We have a Xerox Versant with the Square edge trimmer. All great so far, but we're struggling when it comes to then finishing (trimming) the top and bottoms of the booklet. if the cover has full or moderate coverage the booklets become too slippy. When the guillotine clamp comes down it pushes out the stacked booklets and they cant be trimmed, we have to repeat the process several times until we can get lucky and the booklets still flush. This is passable if we're doing tiny print runs, but anything over 100 and it's not doable, plus it's shocking on the alignment like this.

We've tried putting an elastic band around the small stacks we're trimming, with limited success. We've tried guillotining on both sides of the machine, we've tried larger bundles, smaller bundles, nothing seems to be that FIX.

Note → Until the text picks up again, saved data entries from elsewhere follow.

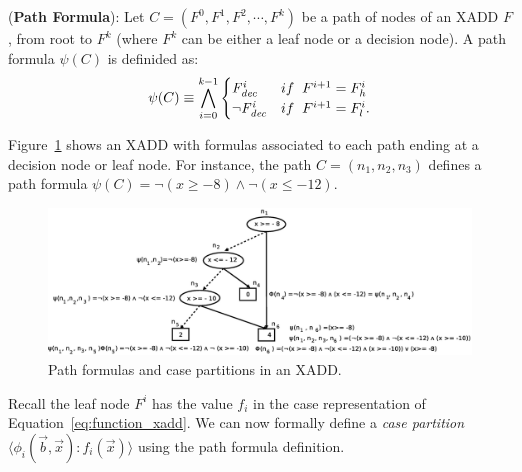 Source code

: \documentclass[twoside,11pt]{article}
\newenvironment{mydef}[1][Definition]{\begin{trivlist}
\item[\hskip \labelsep {\bfseries #1}]}{\end{trivlist}}
\begin{document}
\begin{mydef}(\textbf{Path Formula}):
Let $C=(F^0,F^1,F^2 , \cdots, F^{\mathit{k}})$ be a path of nodes of an XADD $F$, from root to $F^k$ (where $F^k$ can be either a leaf node or a decision node). A path formula $\psi(C)$ is definided as:
\begin{equation}
\psi(C) \equiv \bigwedge_{i=0}^{\mathit{k}-1}
\begin{cases}
 \mathit{F^i_{dec}} & if \hspace{2mm}  F^{i+1}= F^i_h\\ 
 \neg \mathit{F^i_{dec}} & if \hspace{2mm} F^{i+1}=F^i_l. \\ 
\end{cases} \label{eq:path}%
\end{equation}
\end{mydef}

Figure~\ref{fig:path} shows an XADD with formulas associated to each path ending at a decision node or leaf node. For instance, the path $C=(n_1, n_2, n_3)$ defines a path formula $\psi(C)=\neg (x \geq -8) \wedge \neg (x \leq -12)$.

\begin{figure}[t!]
\centering
\includegraphics[width=1\textwidth]{FiguresSource/path.eps}
\vspace{-2mm}
\caption{%
Path formulas and case partitions in an XADD.}
\label{fig:path}
\end{figure}
Recall the leaf node $F^i$ has the value $f_i$ in the case representation of Equation~\ref{eq:function_xadd}. We can now formally define a \emph{case partition} 
$\langle \phi_i(\vec{b},\vec{x}): f_i(\vec{x})\rangle$ using the path formula definition. 
\end{document}
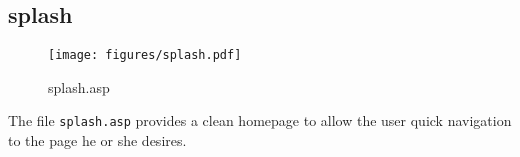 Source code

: \subsection{splash}
\begin{figure}[htb]
    \begin{center}
        \texttt{[image: figures/splash.pdf]}
    \end{center}
    \caption{splash.asp}
    \label{fig:splash}
\end{figure}

The file \verb|splash.asp| provides a clean homepage to allow the user quick
navigation to the page he or she desires.
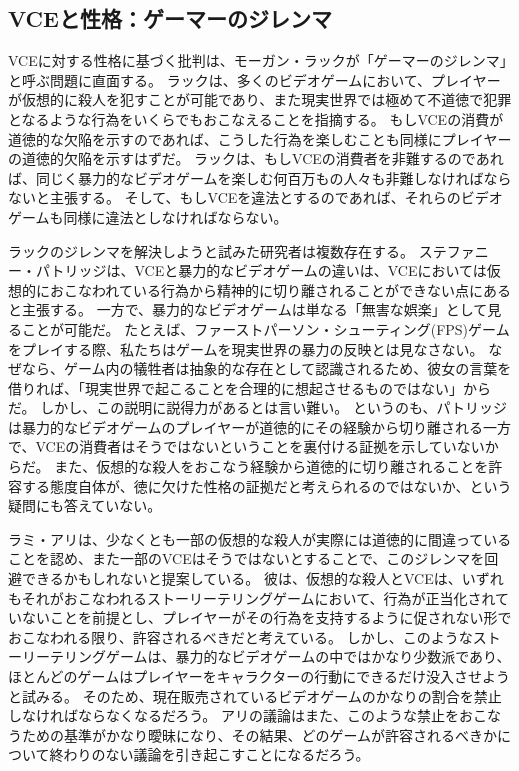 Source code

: \documentclass[paper=a4,book,openany]{jlreq} \usepackage{mystyle}
\begin{document}
\subsection{VCEと性格：ゲーマーのジレンマ}

VCEに対する性格に基づく批判は、モーガン・ラックが「ゲーマーのジレンマ」と呼ぶ問題に直面する。
ラックは、多くのビデオゲームにおいて、プレイヤーが仮想的に殺人を犯すことが可能であり、また現実世界では極めて不道徳で犯罪となるような行為をいくらでもおこなえることを指摘する。
もしVCEの消費が道徳的な欠陥を示すのであれば、こうした行為を楽しむことも同様にプレイヤーの道徳的欠陥を示すはずだ。
ラックは、もしVCEの消費者を非難するのであれば、同じく暴力的なビデオゲームを楽しむ何百万もの人々も非難しなければならないと主張する。
そして、もしVCEを違法とするのであれば、それらのビデオゲームも同様に違法としなければならない\citep{luck09:_gamer_dilem}。

ラックのジレンマを解決しようと試みた研究者は複数存在する。
ステファニー・パトリッジは、VCEと暴力的なビデオゲームの違いは、VCEにおいては仮想的におこなわれている行為から精神的に切り離されることができない点にあると主張する。
一方で、暴力的なビデオゲームは単なる「無害な娯楽」として見ることが可能だ。
たとえば、ファーストパーソン・シューティング(FPS)ゲームをプレイする際、私たちはゲームを現実世界の暴力の反映とは見なさない。
なぜなら、ゲーム内の犠牲者は抽象的な存在として認識されるため、彼女の言葉を借りれば、「現実世界で起こることを合理的に想起させるものではない」からだ\citep[p.33]{patridge13:_pornog_ethic_video_games}。
しかし、この説明に説得力があるとは言い難い。
というのも、パトリッジは暴力的なビデオゲームのプレイヤーが道徳的にその経験から切り離される一方で、VCEの消費者はそうではないということを裏付ける証拠を示していないからだ。
また、仮想的な殺人をおこなう経験から道徳的に切り離されることを許容する態度自体が、徳に欠けた性格の証拠だと考えられるのではないか、という疑問にも答えていない。

ラミ・アリは、少なくとも一部の仮想的な殺人が実際には道徳的に間違っていることを認め、また一部のVCEはそうではないとすることで、このジレンマを回避できるかもしれないと提案している。
彼は、仮想的な殺人とVCEは、いずれもそれがおこなわれるストーリーテリングゲームにおいて、行為が正当化されていないことを前提とし、プレイヤーがその行為を支持するように促されない形でおこなわれる限り、許容されるべきだと考えている\citep{ali15:_new_solut_gamer_dilem}。
しかし、このようなストーリーテリングゲームは、暴力的なビデオゲームの中ではかなり少数派であり、ほとんどのゲームはプレイヤーをキャラクターの行動にできるだけ没入させようと試みる。
そのため、現在販売されているビデオゲームのかなりの割合を禁止しなければならなくなるだろう。
アリの議論はまた、このような禁止をおこなうための基準がかなり曖昧になり、その結果、どのゲームが許容されるべきかについて終わりのない議論を引き起こすことになるだろう。
\end{document}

does anyone have any tips on the matter?

Much appreciated.
 
Not familiar with the equipment. Can you increase the pressure on the clamp to hold the book tighter? Look at the direction of the knife when you cut. Does it move left to right or right to left. If it moves right to left, put the books on the left hand side of the cutter. If you are trimming from 11-1/2" to 11", use the reciprocal dimension, and set the cutter for 1/2". Then you can hold the books in place while you are cutting.
 
try putting a sheet of uncoated paper between each book.
it might help, then the covers aren't slipping on each other, and might provide just enough "grip".
Otherwise, unfortunately, I think you'll have to trim 1/2 at a time.
 
If you are trimming the exact same amount off the tops AND the bottoms, you may be able to "counter-stack" the booklets in the cutter (10 where the bound edge is on the right side, 10 where the bound edge is on the left side, etc.). Don't know if this will work. Mostly, our booklets don't have bleeds. When they do, we don't use the inline booklet-maker. We trim the sheets after printing, and then put through an off-line booklet maker/trimmer.

-MailGuru
 
If you are trimming the exact same amount off the tops AND the bottoms, you may be able to "counter-stack" the booklets in the cutter (10 where the bound edge is on the right side, 10 where the bound edge is on the left side, etc.). Don't know if this will work. Mostly, our booklets don't have bleeds. When they do, we don't use the inline booklet-maker. We trim the sheets after printing, and then put through an off-line booklet maker/trimmer.

-MailGuru



Yeah we've tried that however the margins top and bottom are different, the Versant seems to favour printing low when it comes to booklets, which gives us uneven finishes, but cheers though.
 
Is the square edge trimmer from Xerox and covered under your service contract? If so I would simply call them up and tell them it is not working properly and let them worry about fixing it.
 
This may be the same answer Mail Guru gave you . . but the top and bottom trims don't have to be the same . . . counterstack them 10 with the spine on the left and 10 with the spine on the right . . . but keep the orientation the same tops to tops - bottoms to bottoms then you are only trimming the tops or the bottoms at one time . . the little "clips" hold down the back of the stack . . . you attach them to your back clamp so they hold the book still while you clamp it - when you put them on be sure you are compressing the stack similar to the clamps pressure and depending on whether you cut on the left side or see which way you orient the spines against the side of the cutter . .. View attachment Screen Shot 2015-11-02 at 9.38.08 AM.pdf
 
We do this all the time, with high quality booklets. We generally do five one direction, and five the other direction to counter the uneveness. You also have to make sure, and hold the books firmly against the back gauge as you bring down the clamp.
 
makes perfect sense, will give it a shot on the next run, i dont think with the IDEAL 6605 you can change the clamp pressure?


Thanks all
 
Okay, so i'm replying to this six years on but I encountered a similar (but different) issue when cutting booklets and when I googled to try and find a solution, this thread came up. Thought I'd leave my findings here in case a future printer also looking for answers stumbles upon this. My issue wasn't so much the sliding (although there was a tiny bit), it was that the corner of the spine gets a little munted/chipped when cutting the top and bottom edges (see attachment). I eventually figured if i opened up the booklets rather than stacking them folded, it overcomes this problem. Granted, it's an extra step before cutting but the finished results are infinitely better. Not sure if this is a solution to the sliding problem too but i would imagine it's worth a try and i didn't see it mentioned?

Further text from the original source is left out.